● **Exercise objective**: Reproduce the entries in full. Exclude all images from the copy.

● **Extracted entries**:

"""

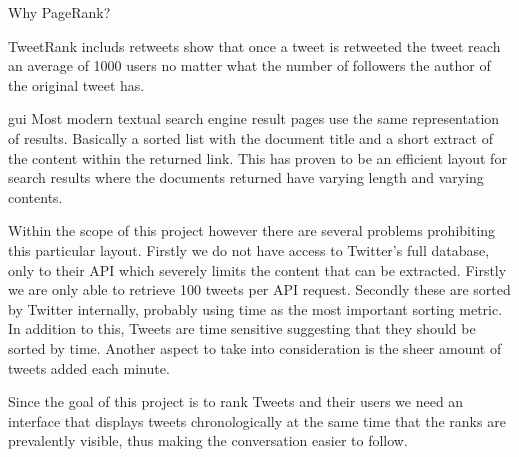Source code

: Why PageRank?

TweetRank
includs retweets
\cite{Kwak2010} show that once a tweet is retweeted the tweet reach an average of 1000 users no matter what the number of followers the author of the original tweet has. 

gui
Most modern textual search engine result pages use the same representation of results. Basically a sorted list with the document title and a short extract of the content within the returned link. This has proven to be an efficient layout for search results where the documents returned have varying length and varying contents. 

Within the scope of this project however there are several problems prohibiting this particular layout. Firstly we do not have access to Twitter’s full database, only to their API which severely limits the content that can be extracted. Firstly we are only able to retrieve 100 tweets per API request. Secondly these are sorted by Twitter internally, probably using time as the most important sorting metric. In addition to this, Tweets are time sensitive suggesting that they should be sorted by time. Another aspect to take into consideration is the sheer amount of tweets added each minute.

Since the goal of this project is to rank Tweets and their users we need an interface that displays tweets chronologically at the same time that the ranks are prevalently visible, thus making the conversation easier to follow.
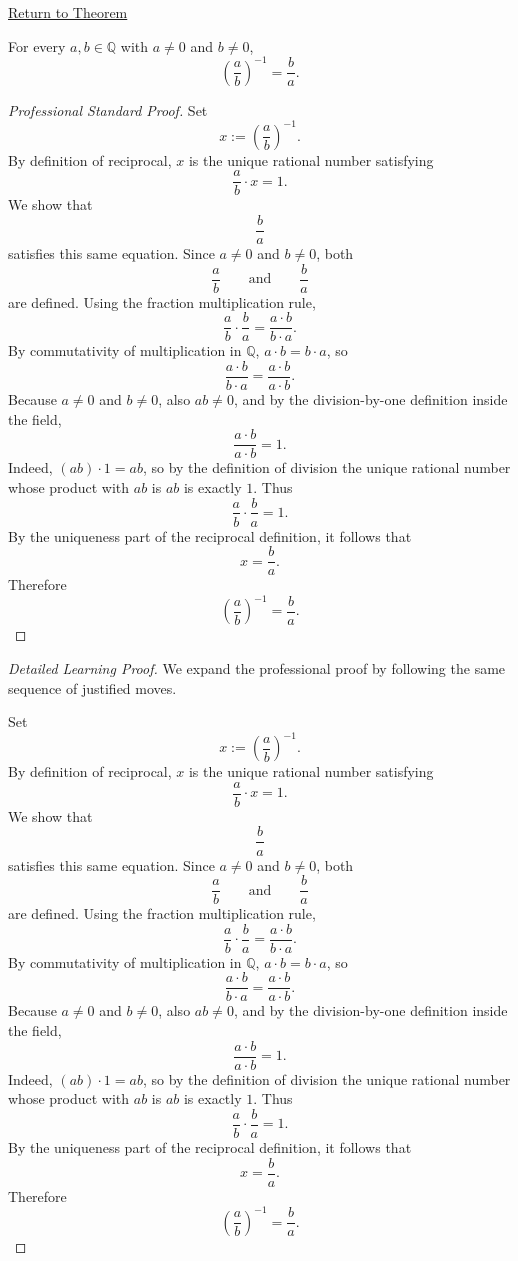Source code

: \newpage
{}
\label{prf:rational-fraction-reciprocal}

\begin{remark*}[Return]
\hyperref[thm:rational-fraction-reciprocal]{Return to Theorem}
\end{remark*}

\begin{theorem*}
For every $a,b\in\mathbb{Q}$ with $a\neq 0$ and $b\neq 0$,
\[
\left(\frac{a}{b}\right)^{-1}=\frac{b}{a}.
\]
\end{theorem*}

\begin{proof}[Professional Standard Proof]
\LRAProofBodyStart
Set
\[
x:=\left(\frac{a}{b}\right)^{-1}.
\]
By definition of reciprocal, $x$ is the unique rational number satisfying
\[
\frac{a}{b}\cdot x=1.
\]
We show that
\[
\frac{b}{a}
\]
satisfies this same equation.  Since $a\neq 0$ and $b\neq 0$, both
\[
\frac{a}{b}
\qquad\text{and}\qquad
\frac{b}{a}
\]
are defined.  Using the fraction multiplication rule,
\[
\frac{a}{b}\cdot\frac{b}{a}=\frac{a\cdot b}{b\cdot a}.
\]
By commutativity of multiplication in $\mathbb{Q}$, $a\cdot b=b\cdot a$, so
\[
\frac{a\cdot b}{b\cdot a}=\frac{a\cdot b}{a\cdot b}.
\]
Because $a\neq 0$ and $b\neq 0$, also $ab\neq 0$, and by the division-by-one
definition inside the field,
\[
\frac{a\cdot b}{a\cdot b}=1.
\]
Indeed, $(ab)\cdot 1=ab$, so by the definition of division the unique
rational number whose product with $ab$ is $ab$ is exactly $1$.
Thus
\[
\frac{a}{b}\cdot\frac{b}{a}=1.
\]
By the uniqueness part of the reciprocal definition, it follows that
\[
x=\frac{b}{a}.
\]
Therefore
\[
\left(\frac{a}{b}\right)^{-1}=\frac{b}{a}.
\]
\end{proof}

\begin{proof}[Detailed Learning Proof]
\LRAProofBodyStart
We expand the professional proof by following the same sequence of justified moves.

Set
\[
x:=\left(\frac{a}{b}\right)^{-1}.
\]
By definition of reciprocal, $x$ is the unique rational number satisfying
\[
\frac{a}{b}\cdot x=1.
\]
We show that
\[
\frac{b}{a}
\]
satisfies this same equation.  Since $a\neq 0$ and $b\neq 0$, both
\[
\frac{a}{b}
\qquad\text{and}\qquad
\frac{b}{a}
\]
are defined.  Using the fraction multiplication rule,
\[
\frac{a}{b}\cdot\frac{b}{a}=\frac{a\cdot b}{b\cdot a}.
\]
By commutativity of multiplication in $\mathbb{Q}$, $a\cdot b=b\cdot a$, so
\[
\frac{a\cdot b}{b\cdot a}=\frac{a\cdot b}{a\cdot b}.
\]
Because $a\neq 0$ and $b\neq 0$, also $ab\neq 0$, and by the division-by-one
definition inside the field,
\[
\frac{a\cdot b}{a\cdot b}=1.
\]
Indeed, $(ab)\cdot 1=ab$, so by the definition of division the unique
rational number whose product with $ab$ is $ab$ is exactly $1$.
Thus
\[
\frac{a}{b}\cdot\frac{b}{a}=1.
\]
By the uniqueness part of the reciprocal definition, it follows that
\[
x=\frac{b}{a}.
\]
Therefore
\[
\left(\frac{a}{b}\right)^{-1}=\frac{b}{a}.
\]
\end{proof}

"""

● **Answer for this exercise**:
Source code

: Why PageRank?

TweetRank
includs retweets
\cite{Kwak2010} show that once a tweet is retweeted the tweet reach an average of 1000 users no matter what the number of followers the author of the original tweet has. 

gui
Most modern textual search engine result pages use the same representation of results. Basically a sorted list with the document title and a short extract of the content within the returned link. This has proven to be an efficient layout for search results where the documents returned have varying length and varying contents. 

Within the scope of this project however there are several problems prohibiting this particular layout. Firstly we do not have access to Twitter’s full database, only to their API which severely limits the content that can be extracted. Firstly we are only able to retrieve 100 tweets per API request. Secondly these are sorted by Twitter internally, probably using time as the most important sorting metric. In addition to this, Tweets are time sensitive suggesting that they should be sorted by time. Another aspect to take into consideration is the sheer amount of tweets added each minute.

Since the goal of this project is to rank Tweets and their users we need an interface that displays tweets chronologically at the same time that the ranks are prevalently visible, thus making the conversation easier to follow.
Source code

: \newpage
{}
\label{prf:rational-fraction-reciprocal}

\begin{remark*}[Return]
\hyperref[thm:rational-fraction-reciprocal]{Return to Theorem}
\end{remark*}

\begin{theorem*}
For every $a,b\in\mathbb{Q}$ with $a\neq 0$ and $b\neq 0$,
\[
\left(\frac{a}{b}\right)^{-1}=\frac{b}{a}.
\]
\end{theorem*}

\begin{proof}[Professional Standard Proof]
\LRAProofBodyStart
Set
\[
x:=\left(\frac{a}{b}\right)^{-1}.
\]
By definition of reciprocal, $x$ is the unique rational number satisfying
\[
\frac{a}{b}\cdot x=1.
\]
We show that
\[
\frac{b}{a}
\]
satisfies this same equation.  Since $a\neq 0$ and $b\neq 0$, both
\[
\frac{a}{b}
\qquad\text{and}\qquad
\frac{b}{a}
\]
are defined.  Using the fraction multiplication rule,
\[
\frac{a}{b}\cdot\frac{b}{a}=\frac{a\cdot b}{b\cdot a}.
\]
By commutativity of multiplication in $\mathbb{Q}$, $a\cdot b=b\cdot a$, so
\[
\frac{a\cdot b}{b\cdot a}=\frac{a\cdot b}{a\cdot b}.
\]
Because $a\neq 0$ and $b\neq 0$, also $ab\neq 0$, and by the division-by-one
definition inside the field,
\[
\frac{a\cdot b}{a\cdot b}=1.
\]
Indeed, $(ab)\cdot 1=ab$, so by the definition of division the unique
rational number whose product with $ab$ is $ab$ is exactly $1$.
Thus
\[
\frac{a}{b}\cdot\frac{b}{a}=1.
\]
By the uniqueness part of the reciprocal definition, it follows that
\[
x=\frac{b}{a}.
\]
Therefore
\[
\left(\frac{a}{b}\right)^{-1}=\frac{b}{a}.
\]
\end{proof}

\begin{proof}[Detailed Learning Proof]
\LRAProofBodyStart
We expand the professional proof by following the same sequence of justified moves.

Set
\[
x:=\left(\frac{a}{b}\right)^{-1}.
\]
By definition of reciprocal, $x$ is the unique rational number satisfying
\[
\frac{a}{b}\cdot x=1.
\]
We show that
\[
\frac{b}{a}
\]
satisfies this same equation.  Since $a\neq 0$ and $b\neq 0$, both
\[
\frac{a}{b}
\qquad\text{and}\qquad
\frac{b}{a}
\]
are defined.  Using the fraction multiplication rule,
\[
\frac{a}{b}\cdot\frac{b}{a}=\frac{a\cdot b}{b\cdot a}.
\]
By commutativity of multiplication in $\mathbb{Q}$, $a\cdot b=b\cdot a$, so
\[
\frac{a\cdot b}{b\cdot a}=\frac{a\cdot b}{a\cdot b}.
\]
Because $a\neq 0$ and $b\neq 0$, also $ab\neq 0$, and by the division-by-one
definition inside the field,
\[
\frac{a\cdot b}{a\cdot b}=1.
\]
Indeed, $(ab)\cdot 1=ab$, so by the definition of division the unique
rational number whose product with $ab$ is $ab$ is exactly $1$.
Thus
\[
\frac{a}{b}\cdot\frac{b}{a}=1.
\]
By the uniqueness part of the reciprocal definition, it follows that
\[
x=\frac{b}{a}.
\]
Therefore
\[
\left(\frac{a}{b}\right)^{-1}=\frac{b}{a}.
\]
\end{proof}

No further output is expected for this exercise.